The output unit 15 also includes a display device such as a liquid crystal display and an output means such as a printer. The output unit 15 outputs the results of carrying out arithmetic processing by the sperm quality evaluation unit in the form of values of the results of evaluating sperm quality, fertility indicator values or predicted fertility and the like.

The following provides a detailed explanation of the sperm inspection method and device of the present invention using the following examples. The present invention is not limited to the following examples, and can be altered or modified within the normal range of the technical field of the present invention.

Example 1

Examination of Inspection Liquid pH

Frozen semen prepared using ejaculated semen from breeding bulls from the Livestock Improvement Association of Japan, Inc. was thawed in accordance with ordinary methods and centrifuged for 5 minutes at room temperature at 2000 rpm for 10 million sperm, followed by removing the supernatant and adding to the sediment 250 μl of inspection liquid prepared by adding 140.6 mM tris(hydroxymethyl)aminomethane (Wako Pure Chemical Industries, Ltd.), 45.3 mM citric acid (Wako Pure Chemical Industries, Ltd.), 16.7 mM glucose (Wako Pure Chemical Industries, Ltd.), 79.2 mM sodium chloride (Wako Pure Chemical Industries, Ltd.), 2 mM calcium chloride (Wako Pure Chemical Industries, Ltd.), 0.3% (w/v) BSA (Wako Pure Chemical Industries, Ltd.), 650 U/ml of penicillin G potassium (Banyu Pharmaceutical Co., Ltd.) and 0.7 mg (titer)/ml of streptomycin (Meiji Pharmaceutical Co., Ltd.), and using 1 N sodium hydroxide or 1 N hydrochloric acid to adjust the pH from 6.0 to 9.0 in 0.2 increments. The inspection liquids were then incubated for 10 minutes at 38° C. Equal volumes of the aforementioned inspection liquids at each pH to which had been added 4% (w/v) polyvinylpyrrolidone K-90 (Wako Pure Chemical Industries, Ltd.) were mixed, dropped into a slide chamber (Leja B.V.) pre-warmed to 38° C. and having a thickness of 20 μm, and measured using the sperm mobility analyzer, Ceros (Hamilton Thorne, Inc.).
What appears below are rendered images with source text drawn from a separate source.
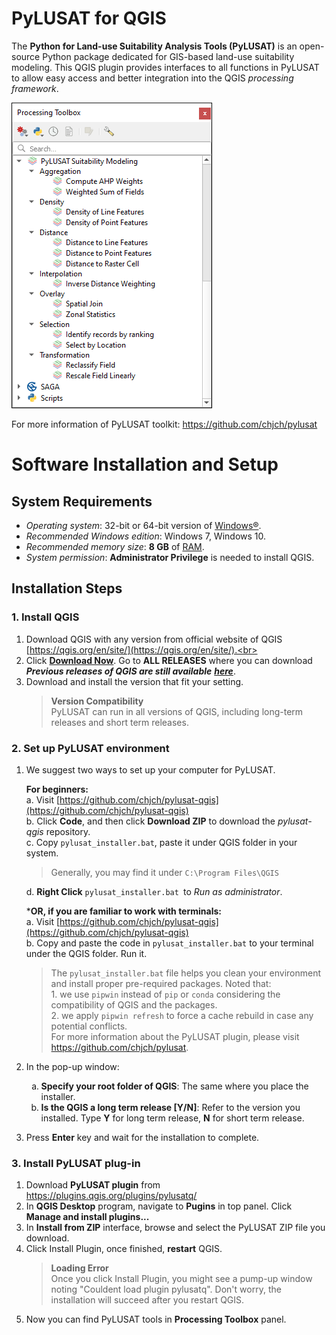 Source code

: # PyLUSAT for QGIS

The <b>Python for Land-use Suitability Analysis Tools (PyLUSAT)</b> is an open-source
Python package dedicated for GIS-based land-use suitability modeling.
This QGIS plugin provides interfaces to all functions in PyLUSAT to allow
easy access and better integration into the QGIS _processing framework_.

![pylusatq](screenshot/pylusatq_native.png)

For more information of PyLUSAT toolkit:
https://github.com/chjch/pylusat

# Software Installation and Setup

## System Requirements

- _Operating system_: 32-bit or 64-bit version of
  [Windows&reg;](https://tinyurl.com/4jcaub97).
- _Recommended Windows edition_: Windows 7, Windows 10.
- _Recommended memory size_: **8 GB** of [RAM](https://tinyurl.com/7s53ea9k).
- _System permission_: **Administrator Privilege** is needed to install QGIS.

## Installation Steps

### 1. Install QGIS

1. Download QGIS with any version from official website of QGIS [https://qgis.org/en/site/](https://qgis.org/en/site/).<br><br>
2. Click  **[Download Now](https://qgis.org/en/site/forusers/download.html)**. Go to **ALL RELEASES** where you can download
   **_Previous releases of QGIS are still available_**
   **_[here](https://qgis.org/downloads/)_**.
3. Download and install the version that fit your setting. 
   >**Version Compatibility**<br>
PyLUSAT can run in all versions of QGIS, including long-term releases and short term releases. 

### 2. Set up <a url="https://pypi.org/project/pylusat/">PyLUSAT</a> environment

1. We suggest two ways to set up your computer for PyLUSAT.

   **For beginners:**<br>
a. Visit [https://github.com/chjch/pylusat-qgis](https://github.com/chjch/pylusat-qgis)<br>
b. Click **Code**, and then click **Download ZIP** to download the _pylusat-qgis_
   repository.<br>
c. Copy `pylusat_installer.bat`, paste it under QGIS folder in your system. 
   >Generally, you may find it under <code>C:\Program Files\QGIS</code> <br>

   d. <b>Right Click</b>  `pylusat_installer.bat `to *Run as administrator*.<br>

   ***OR, if you are familiar to work with terminals:**<br>
a. Visit [https://github.com/chjch/pylusat-qgis](https://github.com/chjch/pylusat-qgis)<br>
b. Copy and paste the code in `pylusat_installer.bat` to your terminal under the QGIS folder. Run it.
   > The `pylusat_installer.bat` file helps you clean your environment and install proper pre-required packages. Noted that: <br> 1. we use `pipwin` instead of `pip` or `conda` considering the compatibility of QGIS and the packages.<br> 2. we apply `pipwin refresh` to force a cache rebuild in case any potential conflicts.<br> For more information about the PyLUSAT plugin, please visit https://github.com/chjch/pylusat.

2. In the pop-up window:
   <ol type="a">
      <li><b>Specify your root folder of QGIS</b>: The same where you place the installer.
      <li><b>Is the QGIS a long term release [Y/N]</b>: Refer to the version you installed. Type <b>Y</b> for long term release, <b>N</b> for short term release.</li>
   </ol>
8. Press <b>Enter</b> key and wait for the installation to complete.<br>

### 3. Install PyLUSAT plug-in
1. Download <b>PyLUSAT plugin</b> from https://plugins.qgis.org/plugins/pylusatq/ 
2. In **QGIS Desktop** program, navigate to <b>Pugins</b> in top panel. Click <b>Manage and install plugins...</b>
3. In <b>Install from ZIP</b> interface, browse and select the PyLUSAT ZIP file you download. 
4. Click Install Plugin, once finished, <b>restart</b> QGIS.
   > **Loading Error**<br>
   > Once you click Install Plugin, you might see a pump-up window noting "Couldent load plugin pylusatq". Don't worry, the installation will succeed after you restart QGIS. 
5. Now you can find PyLUSAT tools in <b>Processing Toolbox</b> panel.<br> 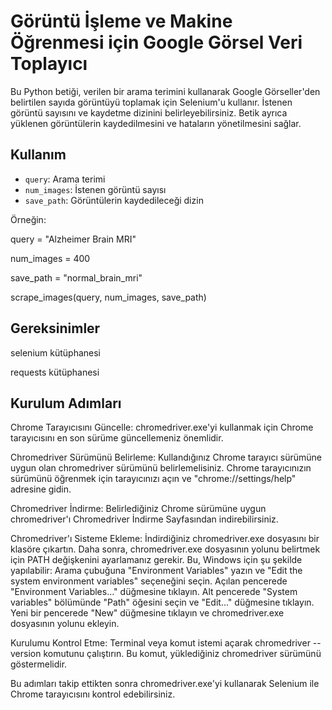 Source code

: # Görüntü İşleme ve Makine Öğrenmesi için Google Görsel Veri Toplayıcı

Bu Python betiği, verilen bir arama terimini kullanarak Google Görseller'den belirtilen sayıda görüntüyü toplamak için Selenium'u kullanır. İstenen görüntü sayısını ve kaydetme dizinini belirleyebilirsiniz. Betik ayrıca yüklenen görüntülerin kaydedilmesini ve hataların yönetilmesini sağlar.

## Kullanım

- `query`: Arama terimi
- `num_images`: İstenen görüntü sayısı
- `save_path`: Görüntülerin kaydedileceği dizin

Örneğin:


query = "Alzheimer Brain MRI"

num_images = 400

save_path = "normal_brain_mri"

scrape_images(query, num_images, save_path)

## Gereksinimler

selenium kütüphanesi

requests kütüphanesi


## Kurulum Adımları

  Chrome Tarayıcısını Güncelle: chromedriver.exe'yi kullanmak için Chrome tarayıcısını en son sürüme güncellemeniz önemlidir.

  Chromedriver Sürümünü Belirleme: Kullandığınız Chrome tarayıcı sürümüne uygun olan chromedriver sürümünü belirlemelisiniz. Chrome tarayıcınızın sürümünü öğrenmek için tarayıcınızı açın ve "chrome://settings/help" adresine gidin.

  Chromedriver İndirme: Belirlediğiniz Chrome sürümüne uygun chromedriver'ı Chromedriver İndirme Sayfasından indirebilirsiniz.

  Chromedriver'ı Sisteme Ekleme: İndirdiğiniz chromedriver.exe dosyasını bir klasöre çıkartın. Daha sonra, chromedriver.exe dosyasının yolunu belirtmek için PATH değişkenini ayarlamanız gerekir. Bu, Windows için şu şekilde yapılabilir:
  Arama çubuğuna "Environment Variables" yazın ve "Edit the system environment variables" seçeneğini seçin.
  Açılan pencerede "Environment Variables..." düğmesine tıklayın.
  Alt pencerede "System variables" bölümünde "Path" öğesini seçin ve "Edit..." düğmesine tıklayın.
  Yeni bir pencerede "New" düğmesine tıklayın ve chromedriver.exe dosyasının yolunu ekleyin.

  Kurulumu Kontrol Etme: Terminal veya komut istemi açarak chromedriver --version komutunu çalıştırın. Bu komut, yüklediğiniz chromedriver sürümünü göstermelidir.

Bu adımları takip ettikten sonra chromedriver.exe'yi kullanarak Selenium ile Chrome tarayıcısını kontrol edebilirsiniz.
The measurement results are shown in FIG. 4. Measurement was possible over a range of pH 6.0 to 8.6, and sperm having high propulsion were able to be detected over a pH range of 7.2 to 8.2. The highest proportion of sperm exhibiting the highest propulsion was detected at pH 7.6.

Example 2

Examination of Suspension Time

Frozen semen prepared using ejaculated semen from breeding bulls from the Livestock Improvement Association of Japan, Inc. was thawed in accordance with ordinary methods and centrifuged for 5 minutes at room temperature at 2000 rpm for 10 million sperm, followed by removing the supernatant and adding 250 μl of the inspection liquid described in Example 1 to the sediment after adjusting the pH to 7.6. The inspection liquid was then incubated at 38° C. Equal volumes of the aforementioned inspection liquids to which were added 4% (w/v) polyvinylpyrrolidone K-90 immediately after suspending (0 minutes) or at 10, 30 and 60 minutes after suspending were mixed and then measured using the method described in Example 1.
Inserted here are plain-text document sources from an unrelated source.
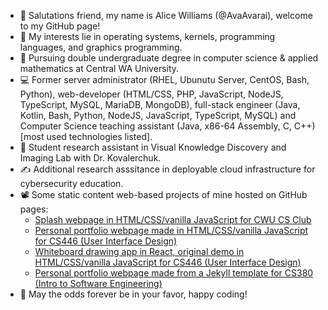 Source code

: - 👋 Salutations friend, my name is Alice Williams (@AvaAvarai), welcome to my GitHub page!
- 👀 My interests lie in operating systems, kernels, programming languages, and graphics programming.
- 🌱 Pursuing double undergraduate degree in computer science & applied mathematics at Central WA University.
- :computer: Former server administrator (RHEL, Ubunutu Server, CentOS, Bash, Python), web-developer (HTML/CSS, PHP, JavaScript, NodeJS, TypeScript, MySQL, MariaDB, MongoDB), full-stack engineer (Java, Kotlin, Bash, Python, NodeJS, JavaScript, TypeScript, MySQL) and Computer Science teaching assistant (Java, x86-64 Assembly, C, C++)\[most used technologies listed\].
- :microscope: Student research assistant in Visual Knowledge Discovery and Imaging Lab with Dr. Kovalerchuk.
- :writing_hand: Additional research asssitance in deployable cloud infrastructure for cybersecurity education.
- 📽️ Some static content web-based projects of mine hosted on GitHub pages:  
    + [Splash webpage in HTML/CSS/vanilla JavaScript for CWU CS Club](https://cwu-cs-club.github.io/club-webpage-splash/) 
    + [Personal portfolio webpage made in HTML/CSS/vanilla JavaScript for CS446 (User Interface Design)](https://avaavarai.github.io/cs446-portfolio-webpage/)  
    + [Whiteboard drawing app in React, original demo in HTML/CSS/vanilla JavaScript for CS446 (User Interface Design)](https://avaavarai.github.io/CS446_MapMaker/)
    + [Personal portfolio webpage made from a Jekyll template for CS380 (Intro to Software Engineering)](https://avaavarai.github.io/AvaAvarai.github.io.CS380/)
- 🎲 May the odds forever be in your favor, happy coding!
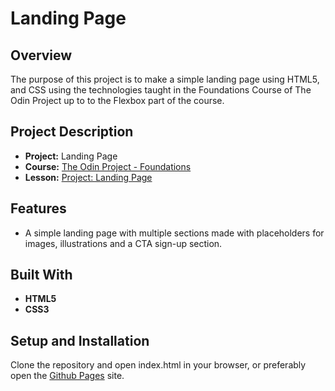 # Landing Page

## Overview

The purpose of this project is to make a simple landing page using HTML5, and CSS using the technologies taught in the Foundations Course of The Odin Project up to to the Flexbox part of the course.

## Project Description

- **Project:** Landing Page
- **Course:** [The Odin Project - Foundations](https://www.theodinproject.com/paths/foundations/courses/foundations)
- **Lesson:** [Project: Landing Page](https://www.theodinproject.com/lessons/foundations-landing-page)

## Features
- A simple landing page with multiple sections made with placeholders for images, illustrations and a CTA sign-up section.

## Built With

- **HTML5**
- **CSS3**

## Setup and Installation

Clone the repository and open index.html in your browser, or preferably open the [Github Pages](https://xiphiros.github.io/odin-landing-page/) site. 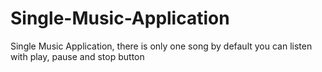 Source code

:# Single-Music-Application
Single Music Application, there is only one song by default you can listen  with play, pause and stop button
FIG. 5 shows the proportions (%) of sperm having VCL of 150 μm/sec or more and 200 μm/sec or more. Sperm having high propulsion were able to be detected from immediately after to 30 minutes after suspension.

Example 3

Examination of Sperm Fertility

Frozen semen prepared using ejaculated semen from breeding bulls (n=29 or 40) from the Livestock Improvement Association of Japan, Inc. having known conception rates was thawed in accordance with ordinary methods and centrifuged for 5 minutes at room temperature at 2000 rpm for 10 million sperm, followed by removing the supernatant and adding 250 μl of the inspection liquid described in Example 2 to the sediment. The inspection liquid was then incubated for 10 minutes at 38° C. Equal volumes of the inspection liquids to which were added 4% (w/v) polyvinylpyrrolidone K-90 were mixed and then measured using the method described in Example 1. A conventional inspection example in the form of an indicator of sperm motility was indicated as the proportion (%) of sperm having VAP of 50 μm/sec or more at 38° C. using a sperm motility analyzer on sperm following freezing and thawing.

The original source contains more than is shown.